You signed in with another tab or window. Reload to refresh your session.You signed out in another tab or window. Reload to refresh your session.You switched accounts on another tab or window. Reload to refresh your session.Dismiss alert
Simulations investigating the identifiability of an additive process
Overview
We consider a toy simulation model, inspired by neuroscience measurements, as follows.
Define the "mark space," $S$, as the set of all functions $u$ from the integers to ${0, 1, ..., M}$, with the following conditions:
Support condition:$u(t) = 0$ for all $t$ outside the interval ${-L, ..., L}$.
Centering condition: The sum $\sum_{t=-L}^L t \cdot u(t)$ equals zero.
Let $\pi$ be a probability mass function (PMF) over this mark space. We consider a random vector $X$ in $\mathbb{R}^{T-2L+1}$, generated as follows:
For each $t$ in ${0, 1, ..., T}$, sample $U_t$ independently from $\pi$.
For each $t$ in ${L, ..., T-L}$, set $X_t$ to the sum over $\tau$ of $U_\tau(t-\tau)$.
The process $X$ can approximate a wide range of processes as $T$ grows large. For example, to connect this discretization to traditional Poisson processes, let $p$ denote the probability that $u$ is identically zero under $\pi$. The number of nonzero impulses contributing to $X$ is approximately Poisson distributed with rate $T p$ for large $T$.

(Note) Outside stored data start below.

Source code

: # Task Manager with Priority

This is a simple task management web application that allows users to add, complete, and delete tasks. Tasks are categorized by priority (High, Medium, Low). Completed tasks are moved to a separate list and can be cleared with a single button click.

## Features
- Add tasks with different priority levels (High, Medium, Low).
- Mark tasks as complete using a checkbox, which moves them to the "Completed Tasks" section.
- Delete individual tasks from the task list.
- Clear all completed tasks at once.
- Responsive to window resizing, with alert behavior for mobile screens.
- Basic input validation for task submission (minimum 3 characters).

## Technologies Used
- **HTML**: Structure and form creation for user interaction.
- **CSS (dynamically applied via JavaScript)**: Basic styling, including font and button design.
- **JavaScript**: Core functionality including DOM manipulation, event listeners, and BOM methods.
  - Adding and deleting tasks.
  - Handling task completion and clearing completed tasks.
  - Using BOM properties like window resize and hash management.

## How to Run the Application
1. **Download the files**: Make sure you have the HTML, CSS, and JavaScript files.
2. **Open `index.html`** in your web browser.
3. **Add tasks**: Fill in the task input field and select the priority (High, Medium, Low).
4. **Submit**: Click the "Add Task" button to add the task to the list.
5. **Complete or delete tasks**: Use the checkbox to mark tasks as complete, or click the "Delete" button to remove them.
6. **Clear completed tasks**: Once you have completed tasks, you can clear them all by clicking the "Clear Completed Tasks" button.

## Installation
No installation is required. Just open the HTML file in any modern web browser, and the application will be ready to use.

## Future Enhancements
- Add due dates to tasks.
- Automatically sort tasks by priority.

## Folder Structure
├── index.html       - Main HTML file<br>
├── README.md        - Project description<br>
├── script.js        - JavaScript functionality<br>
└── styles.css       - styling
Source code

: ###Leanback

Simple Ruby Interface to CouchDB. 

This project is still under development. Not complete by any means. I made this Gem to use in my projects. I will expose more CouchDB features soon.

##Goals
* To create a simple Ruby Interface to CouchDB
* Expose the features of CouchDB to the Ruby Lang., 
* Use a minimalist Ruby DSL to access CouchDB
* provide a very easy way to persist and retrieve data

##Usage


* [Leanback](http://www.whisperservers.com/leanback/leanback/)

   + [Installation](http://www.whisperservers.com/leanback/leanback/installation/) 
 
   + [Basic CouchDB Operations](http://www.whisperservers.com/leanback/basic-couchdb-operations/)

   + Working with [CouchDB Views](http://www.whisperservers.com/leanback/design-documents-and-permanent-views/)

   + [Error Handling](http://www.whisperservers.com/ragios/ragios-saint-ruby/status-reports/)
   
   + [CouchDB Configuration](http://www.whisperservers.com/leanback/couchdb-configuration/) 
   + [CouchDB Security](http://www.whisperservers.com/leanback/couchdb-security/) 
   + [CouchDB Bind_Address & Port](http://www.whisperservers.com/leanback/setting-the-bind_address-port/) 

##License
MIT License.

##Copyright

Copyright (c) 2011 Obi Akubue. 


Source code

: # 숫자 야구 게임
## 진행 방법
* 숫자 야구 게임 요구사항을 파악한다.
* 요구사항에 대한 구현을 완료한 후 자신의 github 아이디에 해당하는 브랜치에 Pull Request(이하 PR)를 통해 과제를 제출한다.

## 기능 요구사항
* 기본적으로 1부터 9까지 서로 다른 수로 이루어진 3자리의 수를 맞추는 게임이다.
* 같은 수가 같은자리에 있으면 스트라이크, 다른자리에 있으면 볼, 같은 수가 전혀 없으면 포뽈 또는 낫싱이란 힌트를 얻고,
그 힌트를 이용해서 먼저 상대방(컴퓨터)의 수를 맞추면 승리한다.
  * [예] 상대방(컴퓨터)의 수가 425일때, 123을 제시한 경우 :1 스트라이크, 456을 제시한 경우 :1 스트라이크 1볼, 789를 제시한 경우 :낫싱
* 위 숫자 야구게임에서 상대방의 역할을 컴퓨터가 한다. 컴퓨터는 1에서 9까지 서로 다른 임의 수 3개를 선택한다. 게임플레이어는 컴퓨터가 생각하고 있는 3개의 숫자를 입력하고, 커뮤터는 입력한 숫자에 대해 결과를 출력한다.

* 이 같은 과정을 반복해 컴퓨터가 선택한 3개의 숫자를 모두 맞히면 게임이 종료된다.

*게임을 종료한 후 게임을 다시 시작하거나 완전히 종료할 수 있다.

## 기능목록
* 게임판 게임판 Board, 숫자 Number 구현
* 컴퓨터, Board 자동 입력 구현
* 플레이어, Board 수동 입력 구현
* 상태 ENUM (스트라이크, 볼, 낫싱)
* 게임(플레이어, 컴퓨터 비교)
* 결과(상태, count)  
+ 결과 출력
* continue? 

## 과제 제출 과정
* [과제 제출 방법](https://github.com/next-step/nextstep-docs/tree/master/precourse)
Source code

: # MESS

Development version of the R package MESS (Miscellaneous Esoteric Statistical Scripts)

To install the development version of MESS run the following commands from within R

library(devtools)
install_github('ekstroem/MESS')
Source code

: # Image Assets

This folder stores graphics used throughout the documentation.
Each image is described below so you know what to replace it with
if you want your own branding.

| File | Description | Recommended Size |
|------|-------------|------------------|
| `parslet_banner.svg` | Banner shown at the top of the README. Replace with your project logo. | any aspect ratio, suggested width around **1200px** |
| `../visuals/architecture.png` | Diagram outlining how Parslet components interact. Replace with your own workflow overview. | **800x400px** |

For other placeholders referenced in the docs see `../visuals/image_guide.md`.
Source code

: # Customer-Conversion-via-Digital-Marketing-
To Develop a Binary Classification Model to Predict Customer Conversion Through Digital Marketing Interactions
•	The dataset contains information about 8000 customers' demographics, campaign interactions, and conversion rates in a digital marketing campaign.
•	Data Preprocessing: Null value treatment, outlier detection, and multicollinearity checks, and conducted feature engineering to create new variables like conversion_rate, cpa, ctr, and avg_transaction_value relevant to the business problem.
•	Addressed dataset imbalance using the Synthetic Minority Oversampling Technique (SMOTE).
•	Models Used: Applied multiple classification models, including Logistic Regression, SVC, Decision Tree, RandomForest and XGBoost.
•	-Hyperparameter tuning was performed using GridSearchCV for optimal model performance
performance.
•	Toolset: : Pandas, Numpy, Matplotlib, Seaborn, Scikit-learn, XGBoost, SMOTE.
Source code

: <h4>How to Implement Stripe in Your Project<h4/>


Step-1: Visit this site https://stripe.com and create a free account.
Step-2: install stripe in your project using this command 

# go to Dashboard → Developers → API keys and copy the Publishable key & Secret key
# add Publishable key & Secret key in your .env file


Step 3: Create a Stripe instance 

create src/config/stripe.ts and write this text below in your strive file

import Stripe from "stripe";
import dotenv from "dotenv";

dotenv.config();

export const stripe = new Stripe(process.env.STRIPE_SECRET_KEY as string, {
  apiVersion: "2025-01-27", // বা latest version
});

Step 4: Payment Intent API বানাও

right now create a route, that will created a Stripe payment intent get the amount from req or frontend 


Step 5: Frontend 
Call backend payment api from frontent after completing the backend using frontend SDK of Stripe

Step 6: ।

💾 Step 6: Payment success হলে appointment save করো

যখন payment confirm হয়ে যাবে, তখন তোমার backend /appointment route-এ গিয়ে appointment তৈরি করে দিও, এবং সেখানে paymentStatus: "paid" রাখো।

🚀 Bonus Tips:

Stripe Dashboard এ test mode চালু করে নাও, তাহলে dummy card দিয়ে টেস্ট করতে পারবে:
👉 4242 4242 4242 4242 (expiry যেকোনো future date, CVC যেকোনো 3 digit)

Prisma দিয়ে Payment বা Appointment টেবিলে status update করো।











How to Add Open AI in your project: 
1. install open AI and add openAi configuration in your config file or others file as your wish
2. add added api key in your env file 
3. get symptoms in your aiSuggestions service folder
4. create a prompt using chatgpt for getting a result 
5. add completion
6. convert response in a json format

The model is computationally tractable for moderate values of $M$, $T$, and $L$. To compute the log likelihood of a particular realization of $X$, note that $X$ is a sum of $T+1$ independent vectors. We can compute its PMF iteratively using discrete convolution. Specifically, after computing the PMF for the sum of the first $k$ terms, we can obtain the PMF for the sum of the first $k+1$ terms by convolving with the next term. Using this approach, the PMF for $X$ can be computed in $O((T+1)(2ML+M+1)^{T-2L} M^{2L+1})$ operations. For example, with $T=7$, $L=2$, and $M=3$, this requires about ten million operations. The marginal posterior of each $U_t$ given $X$ can also be computed in roughly the same amount of time, since each posterior is proportional to the gradient of the log likelihood with respect to $\pi$.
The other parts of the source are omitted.